#### Problem requirements
Reproduce all the data exactly, without pictures.

#### Supplied records
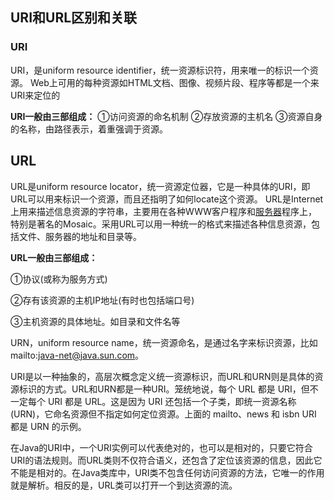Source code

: 

## URI和URL区别和关联

### URI

URI，是uniform resource identifier，统一资源标识符，用来唯一的标识一个资源。 Web上可用的每种资源如HTML文档、图像、视频片段、程序等都是一个来URI来定位的

**URI一般由三部组成：** ①访问资源的命名机制 ②存放资源的主机名 ③资源自身的名称，由路径表示，着重强调于资源。

## URL

URL是uniform resource locator，统一资源定位器，它是一种具体的URI，即URL可以用来标识一个资源，而且还指明了如何locate这个资源。 URL是Internet上用来描述信息资源的字符串，主要用在各种WWW客户程序和[服务器](https://cloud.tencent.com/product/cvm?from=10680)程序上，特别是著名的Mosaic。采用URL可以用一种统一的格式来描述各种信息资源，包括文件、服务器的地址和目录等。

**URL一般由三部组成：**

①协议(或称为服务方式)

②存有该资源的主机IP地址(有时也包括端口号)

③主机资源的具体地址。如目录和文件名等

URN，uniform resource name，统一资源命名，是通过名字来标识资源，比如mailto:java-net@java.sun.com。

URI是以一种抽象的，高层次概念定义统一资源标识，而URL和URN则是具体的资源标识的方式。URL和URN都是一种URI。笼统地说，每个 URL 都是 URI，但不一定每个 URI 都是 URL。这是因为 URI 还包括一个子类，即统一资源名称 (URN)，它命名资源但不指定如何定位资源。上面的 mailto、news 和 isbn URI 都是 URN 的示例。

在Java的URI中，一个URI实例可以代表绝对的，也可以是相对的，只要它符合URI的语法规则。而URL类则不仅符合语义，还包含了定位该资源的信息，因此它不能是相对的。在Java类库中，URI类不包含任何访问资源的方法，它唯一的作用就是解析。相反的是，URL类可以打开一个到达资源的流。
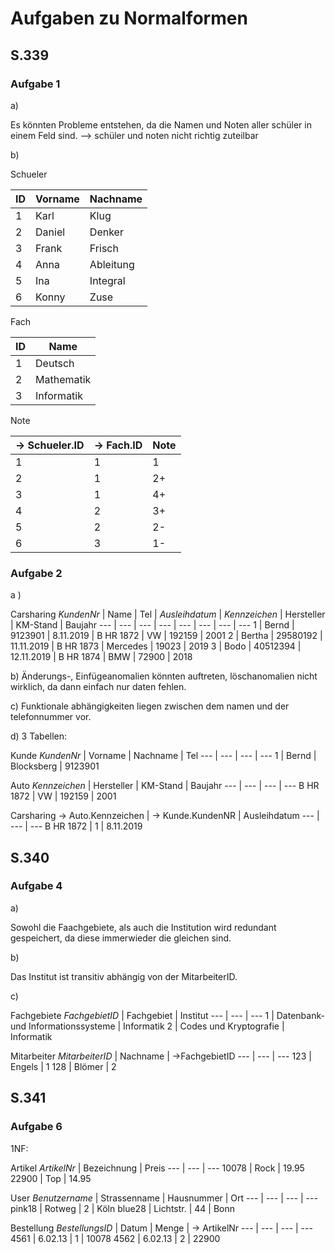 # Aufgaben zu Normalformen


## S.339

### Aufgabe 1

a)

Es könnten Probleme entstehen, da die Namen und Noten aller schüler in einem Feld sind.
--> schüler und noten nicht richtig zuteilbar

b)

Schueler

ID | Vorname | Nachname
--- | --- | ---
1 | Karl | Klug
2 | Daniel | Denker
3 | Frank | Frisch
4 | Anna | Ableitung
5 | Ina | Integral
6 | Konny | Zuse

Fach

ID | Name
--- | ---
1 | Deutsch
2 | Mathematik
3 | Informatik

Note

-> Schueler.ID | -> Fach.ID | Note
--- | --- | ---
1 | 1 | 1
2 | 1 | 2+
3 | 1 | 4+
4 | 2 | 3+
5 | 2 | 2-
6 | 3 | 1-


### Aufgabe 2

a ) 

Carsharing
_KundenNr_ | Name | Tel | _Ausleihdatum_ | _Kennzeichen_ | Hersteller | KM-Stand | Baujahr
--- | --- | --- | --- | --- | --- | --- | ---
1 | Bernd | 9123901 | 8.11.2019 | B HR 1872 | VW | 192159 | 2001
2 | Bertha | 29580192 | 11.11.2019 | B HR 1873 | Mercedes | 19023 | 2019
3 | Bodo | 40512394 | 12.11.2019 | B HR 1874 | BMW | 72900 | 2018

b) 
Änderungs-, Einfügeanomalien könnten auftreten, löschanomalien nicht wirklich, da dann einfach nur daten fehlen.

c) 
Funktionale abhängigkeiten liegen zwischen dem namen und der telefonnummer vor.



d)
3 Tabellen:

Kunde
_KundenNr_ | Vorname | Nachname | Tel 
--- | --- | --- | ---
1 | Bernd | Blocksberg | 9123901

Auto
_Kennzeichen_ | Hersteller | KM-Stand | Baujahr 
--- | --- | --- | ---
B HR 1872 | VW | 192159 | 2001

Carsharing
-> Auto.Kennzeichen | -> Kunde.KundenNR | Ausleihdatum
--- | --- | ---
B HR 1872 | 1 | 8.11.2019





## S.340

### Aufgabe 4

a)

Sowohl die Faachgebiete, als auch die Institution wird redundant gespeichert, da diese immerwieder die gleichen sind.


b)

Das Institut ist transitiv abhängig von der MitarbeiterID.

c) 

Fachgebiete
_FachgebietID_ | Fachgebiet | Institut
--- | --- | ---
1 | Datenbank- und Informationssysteme | Informatik
2 | Codes und Kryptografie | Informatik

Mitarbeiter
_MitarbeiterID_ | Nachname | ->FachgebietID
--- | --- | ---
123 | Engels | 1
128 | Blömer | 2

## S.341

### Aufgabe 6

1NF:

Artikel
_ArtikelNr_ | Bezeichnung | Preis
--- | --- | ---
10078 | Rock | 19.95
22900 | Top | 14.95

User
_Benutzername_ | Strassenname | Hausnummer | Ort 
--- | --- | --- | ---
pink18 | Rotweg | 2 | Köln 
blue28 | Lichtstr. | 44 | Bonn

Bestellung 
_BestellungsID_ | Datum | Menge | -> ArtikelNr 
--- | --- | --- | ---
4561 | 6.02.13 | 1 | 10078
4562 | 6.02.13 | 2 | 22900
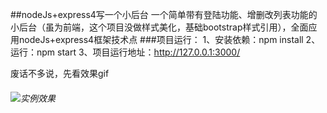 ##nodeJs+express4写一个小后台
一个简单带有登陆功能、增删改列表功能的小后台（虽为前端，这个项目没做样式美化，基础bootstrap样式引用），全面应用nodeJs+express4框架技术点
###项目运行：
1、安装依赖：npm install
2、运行：npm start
3、项目运行地址：http://127.0.0.1:3000/

废话不多说，先看效果gif
###### ![实例效果](https://github.com/HongqingCao/My-Code/blob/master/Node-Express4/node-express.gif)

#### Written solution
Source code

: 

## URI和URL区别和关联

### URI

URI，是uniform resource identifier，统一资源标识符，用来唯一的标识一个资源。 Web上可用的每种资源如HTML文档、图像、视频片段、程序等都是一个来URI来定位的

**URI一般由三部组成：** ①访问资源的命名机制 ②存放资源的主机名 ③资源自身的名称，由路径表示，着重强调于资源。

## URL

URL是uniform resource locator，统一资源定位器，它是一种具体的URI，即URL可以用来标识一个资源，而且还指明了如何locate这个资源。 URL是Internet上用来描述信息资源的字符串，主要用在各种WWW客户程序和[服务器](https://cloud.tencent.com/product/cvm?from=10680)程序上，特别是著名的Mosaic。采用URL可以用一种统一的格式来描述各种信息资源，包括文件、服务器的地址和目录等。

**URL一般由三部组成：**

①协议(或称为服务方式)

②存有该资源的主机IP地址(有时也包括端口号)

③主机资源的具体地址。如目录和文件名等

URN，uniform resource name，统一资源命名，是通过名字来标识资源，比如mailto:java-net@java.sun.com。

URI是以一种抽象的，高层次概念定义统一资源标识，而URL和URN则是具体的资源标识的方式。URL和URN都是一种URI。笼统地说，每个 URL 都是 URI，但不一定每个 URI 都是 URL。这是因为 URI 还包括一个子类，即统一资源名称 (URN)，它命名资源但不指定如何定位资源。上面的 mailto、news 和 isbn URI 都是 URN 的示例。

在Java的URI中，一个URI实例可以代表绝对的，也可以是相对的，只要它符合URI的语法规则。而URL类则不仅符合语义，还包含了定位该资源的信息，因此它不能是相对的。在Java类库中，URI类不包含任何访问资源的方法，它唯一的作用就是解析。相反的是，URL类可以打开一个到达资源的流。
 # Aufgaben zu Normalformen


## S.339

### Aufgabe 1

a)

Es könnten Probleme entstehen, da die Namen und Noten aller schüler in einem Feld sind.
--> schüler und noten nicht richtig zuteilbar

b)

Schueler

ID | Vorname | Nachname
--- | --- | ---
1 | Karl | Klug
2 | Daniel | Denker
3 | Frank | Frisch
4 | Anna | Ableitung
5 | Ina | Integral
6 | Konny | Zuse

Fach

ID | Name
--- | ---
1 | Deutsch
2 | Mathematik
3 | Informatik

Note

-> Schueler.ID | -> Fach.ID | Note
--- | --- | ---
1 | 1 | 1
2 | 1 | 2+
3 | 1 | 4+
4 | 2 | 3+
5 | 2 | 2-
6 | 3 | 1-


### Aufgabe 2

a ) 

Carsharing
_KundenNr_ | Name | Tel | _Ausleihdatum_ | _Kennzeichen_ | Hersteller | KM-Stand | Baujahr
--- | --- | --- | --- | --- | --- | --- | ---
1 | Bernd | 9123901 | 8.11.2019 | B HR 1872 | VW | 192159 | 2001
2 | Bertha | 29580192 | 11.11.2019 | B HR 1873 | Mercedes | 19023 | 2019
3 | Bodo | 40512394 | 12.11.2019 | B HR 1874 | BMW | 72900 | 2018

b) 
Änderungs-, Einfügeanomalien könnten auftreten, löschanomalien nicht wirklich, da dann einfach nur daten fehlen.

c) 
Funktionale abhängigkeiten liegen zwischen dem namen und der telefonnummer vor.



d)
3 Tabellen:

Kunde
_KundenNr_ | Vorname | Nachname | Tel 
--- | --- | --- | ---
1 | Bernd | Blocksberg | 9123901

Auto
_Kennzeichen_ | Hersteller | KM-Stand | Baujahr 
--- | --- | --- | ---
B HR 1872 | VW | 192159 | 2001

Carsharing
-> Auto.Kennzeichen | -> Kunde.KundenNR | Ausleihdatum
--- | --- | ---
B HR 1872 | 1 | 8.11.2019





## S.340

### Aufgabe 4

a)

Sowohl die Faachgebiete, als auch die Institution wird redundant gespeichert, da diese immerwieder die gleichen sind.


b)

Das Institut ist transitiv abhängig von der MitarbeiterID.

c) 

Fachgebiete
_FachgebietID_ | Fachgebiet | Institut
--- | --- | ---
1 | Datenbank- und Informationssysteme | Informatik
2 | Codes und Kryptografie | Informatik

Mitarbeiter
_MitarbeiterID_ | Nachname | ->FachgebietID
--- | --- | ---
123 | Engels | 1
128 | Blömer | 2

## S.341

### Aufgabe 6

1NF:

Artikel
_ArtikelNr_ | Bezeichnung | Preis
--- | --- | ---
10078 | Rock | 19.95
22900 | Top | 14.95

User
_Benutzername_ | Strassenname | Hausnummer | Ort 
--- | --- | --- | ---
pink18 | Rotweg | 2 | Köln 
blue28 | Lichtstr. | 44 | Bonn

Bestellung 
_BestellungsID_ | Datum | Menge | -> ArtikelNr 
--- | --- | --- | ---
4561 | 6.02.13 | 1 | 10078
4562 | 6.02.13 | 2 | 22900
 ##nodeJs+express4写一个小后台
一个简单带有登陆功能、增删改列表功能的小后台（虽为前端，这个项目没做样式美化，基础bootstrap样式引用），全面应用nodeJs+express4框架技术点
###项目运行：
1、安装依赖：npm install
2、运行：npm start
3、项目运行地址：http://127.0.0.1:3000/

废话不多说，先看效果gif
###### ![实例效果](https://github.com/HongqingCao/My-Code/blob/master/Node-Express4/node-express.gif)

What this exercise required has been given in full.